С этими словами он встал и вышел, оставив меня лицом к лицу с какой-то нелепою тайною.

IV. Поехали

Через неделю, в одиннадцать часов утра, я был на дебаркадере Варшавской железной дороги. Прокоп уже распоряжался переноскою багажа, состоявшего из двенадцати больших сундуков и нескольких ручных чемоданов.

Сырая погода преследовала нас, и целое море грязи стояло перед станцией. Неподалеку возвышался закопченный остов фейгинской мельницы, которая некогда была утешением интендантства и около которой теперь шнырили неизвестного происхождения люди. Казалось, здание еще дымится и дух Овсянникова парит над ним. Прокоп, как человек похотливый относительно всех скандалов русской современности, конечно, не преминул обратить внимание и на мельницу.

– Из-за полтинничка кашу-то заварил! – сказал он, мигнув по направлению пожарища.

– Как ты, однако ж, все просто объясняешь! – счел долгом возразить я, изумленный внезапностью этого предположения.

– Известно, из-за полтинника. На низу помол дешевле на копейку – вот он и тово… Дай, мол, сожгу, благо мельница застрахована.

– Ну, нет, это ты уж чересчур хватил. Миллионер – и станет об таких пустяках думать!

– А ты душу-то человеческую знаешь?

– Нет, но во всяком случае…

– А я знаю. У нас в Залупске тоже миллионер Голопузов живет, так у него извозчик пятиалтынный просит, а он ему гривенник дает. Да еще усовещивает: креста, говорит, на тебе нет! Так вот оно, что душа-то человеческая значит!

В эту самую минуту из всех отверстий мельницы целая масса людей высыпала наружу и скучилась против фасада ее. Прокоп не преминул и на это обратить свое внимание.

– Ишь, ишь, ишь! адвокатов-то что собралось! – возопил он, – это они слам делят!

– Какой еще слам?

– Такой и слам, что один какой-нибудь возьмет всю тушу за себя, примерно хошь за сто тысяч – ну, пятьдесят себе оставит, а пятьдесят на драку.

– Скажу по совести! ведь ты это сейчас только выдумал?

– А ежели и выдумал – важность какая! Не в том штука, выдумал или нет, а в том, что правильно выдумал. Смотри-ка! смотри-ка! остановились! глядят! ах, чтоб им пусто было! Ишь, ишь! Вон белый, вон-вон этот! – к стене подошел, штукатурки кусок отколупнул – это у него «совершенное» доказательство будет!
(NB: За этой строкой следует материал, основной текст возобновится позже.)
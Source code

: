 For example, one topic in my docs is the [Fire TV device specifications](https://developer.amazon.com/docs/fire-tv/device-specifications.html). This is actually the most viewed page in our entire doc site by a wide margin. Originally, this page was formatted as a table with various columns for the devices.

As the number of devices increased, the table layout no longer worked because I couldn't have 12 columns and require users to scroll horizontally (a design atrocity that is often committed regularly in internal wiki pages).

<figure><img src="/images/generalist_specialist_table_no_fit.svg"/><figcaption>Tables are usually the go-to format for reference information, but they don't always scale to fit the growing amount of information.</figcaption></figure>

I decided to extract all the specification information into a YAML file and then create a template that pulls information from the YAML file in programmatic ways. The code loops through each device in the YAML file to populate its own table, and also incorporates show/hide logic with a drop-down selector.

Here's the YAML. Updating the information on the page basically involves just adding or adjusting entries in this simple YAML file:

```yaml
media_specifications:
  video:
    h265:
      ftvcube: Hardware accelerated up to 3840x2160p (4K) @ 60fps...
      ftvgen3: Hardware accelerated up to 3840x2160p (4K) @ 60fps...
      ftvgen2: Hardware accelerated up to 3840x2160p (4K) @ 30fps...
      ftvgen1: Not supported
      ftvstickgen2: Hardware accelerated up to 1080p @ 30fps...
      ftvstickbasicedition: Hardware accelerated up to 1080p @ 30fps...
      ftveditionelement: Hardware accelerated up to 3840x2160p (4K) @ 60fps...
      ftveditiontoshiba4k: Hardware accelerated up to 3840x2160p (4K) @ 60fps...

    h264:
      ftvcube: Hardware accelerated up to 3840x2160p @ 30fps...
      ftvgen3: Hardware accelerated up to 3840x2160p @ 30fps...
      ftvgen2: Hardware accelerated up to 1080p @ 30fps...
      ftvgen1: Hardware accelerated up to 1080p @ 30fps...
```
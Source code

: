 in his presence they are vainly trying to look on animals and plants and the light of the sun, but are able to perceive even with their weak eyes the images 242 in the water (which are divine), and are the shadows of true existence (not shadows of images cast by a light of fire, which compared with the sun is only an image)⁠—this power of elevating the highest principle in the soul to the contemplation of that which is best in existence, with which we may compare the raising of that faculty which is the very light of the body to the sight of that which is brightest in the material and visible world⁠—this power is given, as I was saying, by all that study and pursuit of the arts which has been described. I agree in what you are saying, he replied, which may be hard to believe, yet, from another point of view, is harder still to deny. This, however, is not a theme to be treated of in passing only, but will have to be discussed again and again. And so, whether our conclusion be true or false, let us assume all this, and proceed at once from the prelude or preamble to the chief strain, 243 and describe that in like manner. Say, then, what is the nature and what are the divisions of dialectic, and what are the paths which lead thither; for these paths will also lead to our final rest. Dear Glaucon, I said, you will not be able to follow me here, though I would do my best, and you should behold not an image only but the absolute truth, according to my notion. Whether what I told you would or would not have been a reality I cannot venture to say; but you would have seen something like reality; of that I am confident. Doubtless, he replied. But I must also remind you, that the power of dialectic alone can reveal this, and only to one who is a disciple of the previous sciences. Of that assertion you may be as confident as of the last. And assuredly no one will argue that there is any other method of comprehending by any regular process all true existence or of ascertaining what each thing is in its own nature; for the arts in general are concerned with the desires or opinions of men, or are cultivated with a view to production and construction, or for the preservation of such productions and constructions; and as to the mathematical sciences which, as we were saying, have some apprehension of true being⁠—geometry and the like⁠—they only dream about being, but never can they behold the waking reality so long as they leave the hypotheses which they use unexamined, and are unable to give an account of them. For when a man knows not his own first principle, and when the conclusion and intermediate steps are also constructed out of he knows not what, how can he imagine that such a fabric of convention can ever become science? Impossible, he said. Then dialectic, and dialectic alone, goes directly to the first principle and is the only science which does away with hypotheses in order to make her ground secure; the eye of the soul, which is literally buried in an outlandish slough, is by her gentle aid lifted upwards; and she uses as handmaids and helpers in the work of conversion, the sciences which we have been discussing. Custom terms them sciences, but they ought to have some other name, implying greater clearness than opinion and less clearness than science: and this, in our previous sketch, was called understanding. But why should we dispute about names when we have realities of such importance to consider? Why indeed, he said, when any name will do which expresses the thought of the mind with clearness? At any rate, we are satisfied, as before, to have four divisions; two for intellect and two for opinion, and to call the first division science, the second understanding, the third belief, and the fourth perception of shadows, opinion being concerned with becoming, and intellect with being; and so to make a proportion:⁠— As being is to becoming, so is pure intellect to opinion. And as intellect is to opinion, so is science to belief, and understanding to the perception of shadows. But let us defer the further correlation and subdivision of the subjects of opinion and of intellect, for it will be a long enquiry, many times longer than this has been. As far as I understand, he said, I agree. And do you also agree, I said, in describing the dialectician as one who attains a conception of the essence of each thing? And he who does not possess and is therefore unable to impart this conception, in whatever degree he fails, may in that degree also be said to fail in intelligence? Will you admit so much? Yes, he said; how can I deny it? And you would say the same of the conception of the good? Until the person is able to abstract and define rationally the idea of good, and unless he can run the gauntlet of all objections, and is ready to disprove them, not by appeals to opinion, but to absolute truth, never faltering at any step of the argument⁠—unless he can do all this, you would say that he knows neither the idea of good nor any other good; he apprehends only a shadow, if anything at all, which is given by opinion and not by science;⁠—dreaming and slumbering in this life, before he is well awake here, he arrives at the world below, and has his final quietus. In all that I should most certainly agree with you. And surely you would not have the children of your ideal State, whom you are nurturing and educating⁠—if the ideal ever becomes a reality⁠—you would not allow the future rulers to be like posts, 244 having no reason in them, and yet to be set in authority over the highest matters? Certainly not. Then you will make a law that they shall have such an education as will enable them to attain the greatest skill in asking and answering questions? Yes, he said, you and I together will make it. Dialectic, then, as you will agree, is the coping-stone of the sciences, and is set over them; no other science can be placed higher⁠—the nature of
Затем Прокоп начал было объяснять мне, какой разговор он имел об этом деле с адвокатом Комаринским, но я уже не слушал его. Придя в зал, я нашел там довольно много народу, мужчин и дам, и у всех было на лицах написано: вот и мы за границу едем! Нельзя же! Надо же! Меня никто не провожал; около Прокопа вертелся Гаврюша, которому он от времени до времени говорил:

– Смотри же, ешь больше! будешь есть – и урок будешь знать! А в июне, на каникулы, – к нам за границу приезжай!

Но вот раздался второй звонок, и надо было рассаживаться по вагонам. Прокоп в последний раз взял Гаврюшу за руки, пристально взглянул на него, словно бы хотел укусить, и перекрестил.

 

– Ешь, брат, – повторил он, – там я дядьке оставил… требуй!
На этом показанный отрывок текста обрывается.